The house was a low-slung concrete-and-shell composition building with a red tin roof. The building was entered from a full-width, deep screened front porch looking down the slope of the ridge, set above the parking pad off the road, into the bay into a full-width room that served as the living and dining room. Beyond that, to the left was a kitchen, open to the living area, with a kitchen island divider. Opposite that to the left was a study. Further back down a center hall were bedrooms on either side with a single bathroom at the end of the center hall. Serviceable and more than adequate for one and fine for two if they were compatible. I highly suspected that the other bungalows along the same ridgetop road were no more substantial than this but had families of seven or eight in them.
I wandered a bit as Sheffield worked on the breakfast. The previous night we'd gone directly from the front porch to his bedroom at the back without turning on any of the lights other than the hall light that already was on when we got there. I went first into the study, admittedly to see if he'd left any incriminating material out on his desk, but he hadn't. There was a family photo there, though—his family from his youth, I was sure. There was a husband and wife, an older son, which I took to be Sheffield, and two younger boys the same age and of identical description. I presumed they were twins. They were a handsome bunch, and I could tell they were Sheffield's family because of the resemblance of him and of his father in the photo.
Coming back into the front room, I looked more closely at what stood out in the bungalow. There were several floor-to-ceiling bookshelves in the room, as well as in the study. On display were detailed scale models of ships and airplanes. It was quite an impressive collection.

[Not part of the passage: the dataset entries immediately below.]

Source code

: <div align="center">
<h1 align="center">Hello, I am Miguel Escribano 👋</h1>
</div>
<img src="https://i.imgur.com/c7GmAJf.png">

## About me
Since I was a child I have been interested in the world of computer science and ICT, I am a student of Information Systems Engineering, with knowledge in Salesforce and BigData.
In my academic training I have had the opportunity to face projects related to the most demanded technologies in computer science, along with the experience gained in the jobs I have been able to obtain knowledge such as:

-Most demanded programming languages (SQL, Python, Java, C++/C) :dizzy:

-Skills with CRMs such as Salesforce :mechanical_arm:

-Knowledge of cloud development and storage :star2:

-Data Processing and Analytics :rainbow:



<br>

Sheffield called me over to the kitchen island and I settled on a barstool there in front of a hearty meal of scrambled eggs, bacon, toast, and coffee. There must have been four eggs on the plate and I remarked on how big the meal was.
"I figured you'd want to build up your energy," he said, with a grin. He was standing on the other side of the island, in the kitchen area, and he had a plate in front of him heaped as high as mine was.
"So, you weren't disappointed last night?" I asked. "You want to go again."
"You betcha," he answered. "Best lay I've had this week."
"This is quite a place you have here," I said, moving on but glad that I'd made a favorable impression. I needed to. "Quite the view from here. Is it a rental?"
"No, it's mine. It suits me and it suffices."
"Had it long?" I asked. Kevin Sheffield had escaped Chicago not more than five weeks before and his scheme had collapsed suddenly. I wouldn't have thought he'd have had much time to create an escape plan and establish a hideout, but apparently I was wrong. He seems to have been planning his grab-and-go escape for some time. From the news clippings I'd assembled while tracking him down, he appeared to have been leashed to Chicago or Los Angeles or New York for years.